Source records
——
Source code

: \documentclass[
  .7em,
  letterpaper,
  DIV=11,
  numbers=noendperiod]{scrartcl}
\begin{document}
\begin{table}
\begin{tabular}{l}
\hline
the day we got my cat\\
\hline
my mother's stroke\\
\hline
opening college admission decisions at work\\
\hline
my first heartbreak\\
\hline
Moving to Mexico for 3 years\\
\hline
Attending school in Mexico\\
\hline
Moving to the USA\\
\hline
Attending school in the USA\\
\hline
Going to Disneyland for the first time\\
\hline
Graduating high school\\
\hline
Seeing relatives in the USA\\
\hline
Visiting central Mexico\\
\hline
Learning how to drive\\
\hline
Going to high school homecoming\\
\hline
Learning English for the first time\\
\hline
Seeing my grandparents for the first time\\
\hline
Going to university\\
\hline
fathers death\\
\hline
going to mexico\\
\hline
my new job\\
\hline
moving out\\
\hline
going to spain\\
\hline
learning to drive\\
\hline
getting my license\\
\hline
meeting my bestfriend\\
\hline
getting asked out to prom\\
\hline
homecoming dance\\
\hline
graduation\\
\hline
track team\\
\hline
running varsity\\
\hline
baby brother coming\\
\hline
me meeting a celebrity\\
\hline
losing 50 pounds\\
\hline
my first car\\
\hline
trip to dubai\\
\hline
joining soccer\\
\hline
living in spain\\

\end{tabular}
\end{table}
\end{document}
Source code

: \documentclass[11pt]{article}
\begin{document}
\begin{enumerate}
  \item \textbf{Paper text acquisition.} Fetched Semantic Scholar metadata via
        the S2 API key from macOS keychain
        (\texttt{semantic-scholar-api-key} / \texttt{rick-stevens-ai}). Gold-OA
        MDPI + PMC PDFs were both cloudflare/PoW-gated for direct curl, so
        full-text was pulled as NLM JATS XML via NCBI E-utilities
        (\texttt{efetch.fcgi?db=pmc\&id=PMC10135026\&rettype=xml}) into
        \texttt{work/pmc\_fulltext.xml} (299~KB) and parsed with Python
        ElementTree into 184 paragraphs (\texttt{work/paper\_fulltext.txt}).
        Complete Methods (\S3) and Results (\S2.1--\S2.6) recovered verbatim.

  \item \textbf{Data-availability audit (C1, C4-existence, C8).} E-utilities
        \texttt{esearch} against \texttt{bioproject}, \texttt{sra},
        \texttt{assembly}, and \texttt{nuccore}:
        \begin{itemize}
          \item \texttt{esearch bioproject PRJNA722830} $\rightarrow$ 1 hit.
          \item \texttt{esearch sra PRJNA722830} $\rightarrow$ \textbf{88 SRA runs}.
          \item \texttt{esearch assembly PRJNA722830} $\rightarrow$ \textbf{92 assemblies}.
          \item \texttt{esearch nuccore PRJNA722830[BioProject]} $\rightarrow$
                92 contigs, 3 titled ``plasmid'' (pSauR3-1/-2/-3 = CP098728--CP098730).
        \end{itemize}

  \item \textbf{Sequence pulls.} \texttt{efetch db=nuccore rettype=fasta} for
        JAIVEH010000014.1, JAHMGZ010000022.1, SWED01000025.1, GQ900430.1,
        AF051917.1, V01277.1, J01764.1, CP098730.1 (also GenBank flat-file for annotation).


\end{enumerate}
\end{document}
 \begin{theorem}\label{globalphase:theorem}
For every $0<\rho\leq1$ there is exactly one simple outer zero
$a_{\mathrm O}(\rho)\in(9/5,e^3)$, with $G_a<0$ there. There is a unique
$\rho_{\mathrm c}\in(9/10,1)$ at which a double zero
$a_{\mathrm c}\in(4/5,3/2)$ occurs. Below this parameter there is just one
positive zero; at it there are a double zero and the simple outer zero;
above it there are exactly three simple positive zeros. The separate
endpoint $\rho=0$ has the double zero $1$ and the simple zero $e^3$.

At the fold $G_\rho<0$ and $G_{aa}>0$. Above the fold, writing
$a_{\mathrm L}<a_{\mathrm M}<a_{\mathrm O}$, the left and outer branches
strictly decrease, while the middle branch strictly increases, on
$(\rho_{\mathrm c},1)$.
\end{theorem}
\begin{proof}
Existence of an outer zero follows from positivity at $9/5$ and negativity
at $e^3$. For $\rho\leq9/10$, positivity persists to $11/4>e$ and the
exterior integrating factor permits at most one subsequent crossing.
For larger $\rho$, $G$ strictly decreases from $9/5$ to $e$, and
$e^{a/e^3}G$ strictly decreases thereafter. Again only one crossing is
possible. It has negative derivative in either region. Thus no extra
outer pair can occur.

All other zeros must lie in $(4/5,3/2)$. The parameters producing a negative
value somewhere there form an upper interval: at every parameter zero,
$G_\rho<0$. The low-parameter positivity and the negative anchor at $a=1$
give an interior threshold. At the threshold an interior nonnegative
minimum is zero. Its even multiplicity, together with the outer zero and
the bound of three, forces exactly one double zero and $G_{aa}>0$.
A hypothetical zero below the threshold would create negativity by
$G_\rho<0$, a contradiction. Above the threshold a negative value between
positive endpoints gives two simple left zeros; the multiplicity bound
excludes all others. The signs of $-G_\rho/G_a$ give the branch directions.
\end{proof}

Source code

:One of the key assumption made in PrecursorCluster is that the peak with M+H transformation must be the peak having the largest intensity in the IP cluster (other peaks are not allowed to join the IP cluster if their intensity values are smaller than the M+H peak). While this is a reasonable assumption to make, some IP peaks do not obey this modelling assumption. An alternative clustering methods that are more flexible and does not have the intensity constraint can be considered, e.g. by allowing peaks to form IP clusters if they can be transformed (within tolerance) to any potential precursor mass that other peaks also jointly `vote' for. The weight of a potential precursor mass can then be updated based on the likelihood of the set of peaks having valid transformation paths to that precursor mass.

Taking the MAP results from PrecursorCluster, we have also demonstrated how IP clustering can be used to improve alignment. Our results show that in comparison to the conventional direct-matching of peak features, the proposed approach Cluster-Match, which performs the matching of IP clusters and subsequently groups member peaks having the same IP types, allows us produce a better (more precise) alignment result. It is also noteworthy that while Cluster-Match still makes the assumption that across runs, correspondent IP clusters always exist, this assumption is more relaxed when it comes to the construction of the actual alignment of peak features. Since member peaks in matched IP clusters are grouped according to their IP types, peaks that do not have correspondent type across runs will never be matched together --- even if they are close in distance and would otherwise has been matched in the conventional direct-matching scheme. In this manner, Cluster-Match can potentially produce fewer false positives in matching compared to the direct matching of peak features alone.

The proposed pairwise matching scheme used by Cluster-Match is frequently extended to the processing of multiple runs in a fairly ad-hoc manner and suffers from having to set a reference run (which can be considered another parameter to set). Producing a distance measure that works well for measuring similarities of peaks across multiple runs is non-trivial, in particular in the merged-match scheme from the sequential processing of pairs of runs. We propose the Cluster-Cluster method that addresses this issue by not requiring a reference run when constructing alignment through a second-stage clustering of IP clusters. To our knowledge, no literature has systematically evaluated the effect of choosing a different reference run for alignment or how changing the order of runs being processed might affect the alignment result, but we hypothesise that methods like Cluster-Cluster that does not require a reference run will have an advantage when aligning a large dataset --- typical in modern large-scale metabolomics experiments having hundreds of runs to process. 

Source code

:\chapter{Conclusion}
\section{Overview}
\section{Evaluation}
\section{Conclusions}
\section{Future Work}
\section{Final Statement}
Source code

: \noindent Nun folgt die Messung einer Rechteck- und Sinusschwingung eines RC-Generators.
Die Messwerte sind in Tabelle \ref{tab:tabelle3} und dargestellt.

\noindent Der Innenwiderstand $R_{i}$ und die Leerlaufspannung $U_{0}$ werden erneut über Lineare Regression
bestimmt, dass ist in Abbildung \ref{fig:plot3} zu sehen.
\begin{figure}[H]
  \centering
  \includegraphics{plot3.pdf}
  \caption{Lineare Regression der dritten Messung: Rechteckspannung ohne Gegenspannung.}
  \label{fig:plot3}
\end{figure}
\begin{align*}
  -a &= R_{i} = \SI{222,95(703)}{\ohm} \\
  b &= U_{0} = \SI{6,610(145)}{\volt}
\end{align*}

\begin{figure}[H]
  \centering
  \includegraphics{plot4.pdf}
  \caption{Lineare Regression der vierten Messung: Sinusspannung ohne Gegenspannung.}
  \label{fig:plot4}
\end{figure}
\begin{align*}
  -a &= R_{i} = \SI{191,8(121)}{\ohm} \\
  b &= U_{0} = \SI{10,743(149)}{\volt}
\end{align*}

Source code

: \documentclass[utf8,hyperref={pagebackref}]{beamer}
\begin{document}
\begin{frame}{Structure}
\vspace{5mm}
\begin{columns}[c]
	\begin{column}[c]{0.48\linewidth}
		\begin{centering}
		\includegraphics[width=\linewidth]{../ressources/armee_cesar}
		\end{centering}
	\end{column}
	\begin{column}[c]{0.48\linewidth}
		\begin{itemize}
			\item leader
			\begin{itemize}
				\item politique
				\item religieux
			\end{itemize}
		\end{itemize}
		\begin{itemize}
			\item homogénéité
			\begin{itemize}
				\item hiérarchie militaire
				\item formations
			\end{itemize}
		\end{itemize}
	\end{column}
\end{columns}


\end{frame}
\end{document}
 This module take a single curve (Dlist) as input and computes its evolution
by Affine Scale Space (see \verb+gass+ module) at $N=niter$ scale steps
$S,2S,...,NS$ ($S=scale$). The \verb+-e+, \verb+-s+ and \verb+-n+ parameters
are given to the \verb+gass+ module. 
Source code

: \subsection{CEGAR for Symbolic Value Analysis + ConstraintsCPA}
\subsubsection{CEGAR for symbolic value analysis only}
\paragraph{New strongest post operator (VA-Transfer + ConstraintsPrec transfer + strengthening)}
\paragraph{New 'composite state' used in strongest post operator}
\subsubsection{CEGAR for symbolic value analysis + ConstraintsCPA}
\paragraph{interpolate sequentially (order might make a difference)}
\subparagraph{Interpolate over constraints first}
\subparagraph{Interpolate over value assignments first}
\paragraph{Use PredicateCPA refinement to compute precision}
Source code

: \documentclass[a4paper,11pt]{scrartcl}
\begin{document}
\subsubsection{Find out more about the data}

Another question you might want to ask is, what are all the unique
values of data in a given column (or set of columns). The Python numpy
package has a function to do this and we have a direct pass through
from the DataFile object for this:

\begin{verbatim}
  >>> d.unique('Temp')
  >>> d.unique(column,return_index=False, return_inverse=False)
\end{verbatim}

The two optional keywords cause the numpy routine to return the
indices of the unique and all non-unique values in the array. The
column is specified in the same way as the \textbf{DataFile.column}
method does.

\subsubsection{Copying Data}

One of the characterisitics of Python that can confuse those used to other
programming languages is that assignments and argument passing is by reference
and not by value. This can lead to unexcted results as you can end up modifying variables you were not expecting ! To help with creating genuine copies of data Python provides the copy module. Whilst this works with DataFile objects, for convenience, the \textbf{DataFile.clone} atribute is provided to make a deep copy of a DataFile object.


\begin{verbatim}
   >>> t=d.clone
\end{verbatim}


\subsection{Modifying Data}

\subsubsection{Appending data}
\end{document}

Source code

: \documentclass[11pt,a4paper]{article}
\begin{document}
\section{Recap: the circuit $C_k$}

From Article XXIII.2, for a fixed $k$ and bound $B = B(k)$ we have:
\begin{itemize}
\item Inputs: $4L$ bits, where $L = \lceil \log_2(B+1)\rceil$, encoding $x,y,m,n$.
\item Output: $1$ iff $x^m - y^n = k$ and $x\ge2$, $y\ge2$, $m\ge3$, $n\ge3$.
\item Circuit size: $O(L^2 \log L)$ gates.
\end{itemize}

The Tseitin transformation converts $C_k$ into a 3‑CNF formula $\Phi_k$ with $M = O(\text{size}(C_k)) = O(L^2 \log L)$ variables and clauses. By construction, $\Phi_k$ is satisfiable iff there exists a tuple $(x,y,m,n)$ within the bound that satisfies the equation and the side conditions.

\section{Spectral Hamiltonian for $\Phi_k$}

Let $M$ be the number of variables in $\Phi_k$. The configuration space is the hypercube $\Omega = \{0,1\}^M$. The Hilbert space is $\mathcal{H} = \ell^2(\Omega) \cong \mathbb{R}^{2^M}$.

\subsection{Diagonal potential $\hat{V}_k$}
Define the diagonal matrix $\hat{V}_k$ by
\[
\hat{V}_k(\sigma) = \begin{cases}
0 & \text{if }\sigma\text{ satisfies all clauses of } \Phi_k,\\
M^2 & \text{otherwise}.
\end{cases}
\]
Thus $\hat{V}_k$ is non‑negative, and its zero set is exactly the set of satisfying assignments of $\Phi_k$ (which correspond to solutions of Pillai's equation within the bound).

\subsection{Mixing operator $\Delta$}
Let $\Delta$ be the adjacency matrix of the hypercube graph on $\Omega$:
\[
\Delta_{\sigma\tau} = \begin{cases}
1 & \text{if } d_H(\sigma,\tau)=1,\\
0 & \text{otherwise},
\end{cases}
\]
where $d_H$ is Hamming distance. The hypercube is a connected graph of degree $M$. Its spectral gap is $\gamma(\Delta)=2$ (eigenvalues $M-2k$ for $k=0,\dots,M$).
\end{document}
——
What this task involves: Show the lines from the data above that contain the string "Lineare".

Result:
\noindent Der Innenwiderstand $R_{i}$ und die Leerlaufspannung $U_{0}$ werden erneut über Lineare Regression
  \caption{Lineare Regression der dritten Messung: Rechteckspannung ohne Gegenspannung.}
  \caption{Lineare Regression der vierten Messung: Sinusspannung ohne Gegenspannung.}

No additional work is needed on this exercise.